The European Parliament supports placing a carbon levy on certain imported goods to stop companies moving outside the EU to avoid emissions standards, a practice known as carbon leakage.
EU lawmakers worry that the efforts to reduce carbon footprint under the European Green Deal and become sustainably resilient and climate neutral by 2050 could be undermined by more polluting sectors relocating production to countries with looser greenhouse gas emission standards.
To mitigate this, the EU will propose a Carbon Border Adjustment Mechanism (CBAM), which would apply a carbon levy on imports of certain goods from outside the EU. MEPs see carbon pricing as an essential complement to the EU’s existing emissions trading system (ETS) and adopted a resolution on a WTO-compatible EU carbon border adjustment mechanism last week.
“The Parliament’s objective is to fight against climate change without endangering our businesses due to unfair international competition due to the lack of climate action in certain countries,” commented French Parliament rapporteur Yannick Jadot.
“We must protect the EU against climate dumping while ensuring that our companies also make the necessary efforts to play their part in the fight against climate change,” he added.
MEPs stressed that the carbon border adjustment mechanism should be WTO-compatible and not be misused as a tool to enhance protectionism.
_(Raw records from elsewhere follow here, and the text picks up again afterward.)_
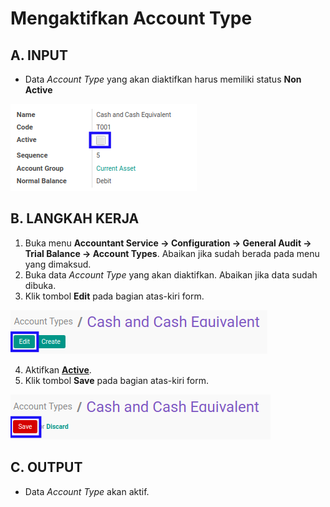 # Mengaktifkan Account Type

## A. INPUT

* Data *Account Type* yang akan diaktifkan harus memiliki status **Non Active**

![](../../../img/account-type/status-non-active.png)

## B. LANGKAH KERJA

1. Buka menu **Accountant Service -> Configuration -> General Audit -> Trial Balance -> Account Types**. Abaikan jika sudah berada pada menu yang dimaksud.
2. Buka data *Account Type* yang akan diaktifkan. Abaikan jika data sudah dibuka.
3. Klik tombol **Edit** pada bagian atas-kiri form.

![](../../../img/account-type/tombol-edit.png)

4. Aktifkan **[Active](./penjelasan.md#field-active)**.
5. Klik tombol **Save** pada bagian atas-kiri form.

![](../../../img/account-type/tombol-simpan-modifikasi.png)

## C. OUTPUT

* Data *Account Type* akan aktif.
They also added that the generated revenues should be used as part of a basket of own revenues to boost support for the objectives of the Green Deal under the EU budget.
The new mechanism should be part of a broader EU industrial strategy and cover all imports of products and commodities covered by the EU ETS. MEPs highlighted that already by 2023 the Carbon Border Adjustment Mechanism should cover the power sector and energy-intensive industrial sectors like cement, steel, aluminium, oil refinery, paper, glass, chemicals and fertilisers, which continue to receive substantial free allocations, and still represent 94 per cent of EU industrial emissions.
The Commission is expected to present a legislative proposal on the CBAM in the second quarter of 2021 as part of the European Green Deal as well as a proposal on how to include the revenue generated to finance part of the EU budget.
The planned EU carbon border adjustment mechanism has already met scepticism from the outside. In a recent survey published by the Konrad Adenauer Foundation stakeholders from Australia, China, India, Indonesia, Japan, Singapore, South Korea, and Thailand note that the EU should introduce the CBAM gradually with the ultimate goal of getting these countries’ carbon pricing to an equivalent level with the EU at which point their goods would no longer need to be charged.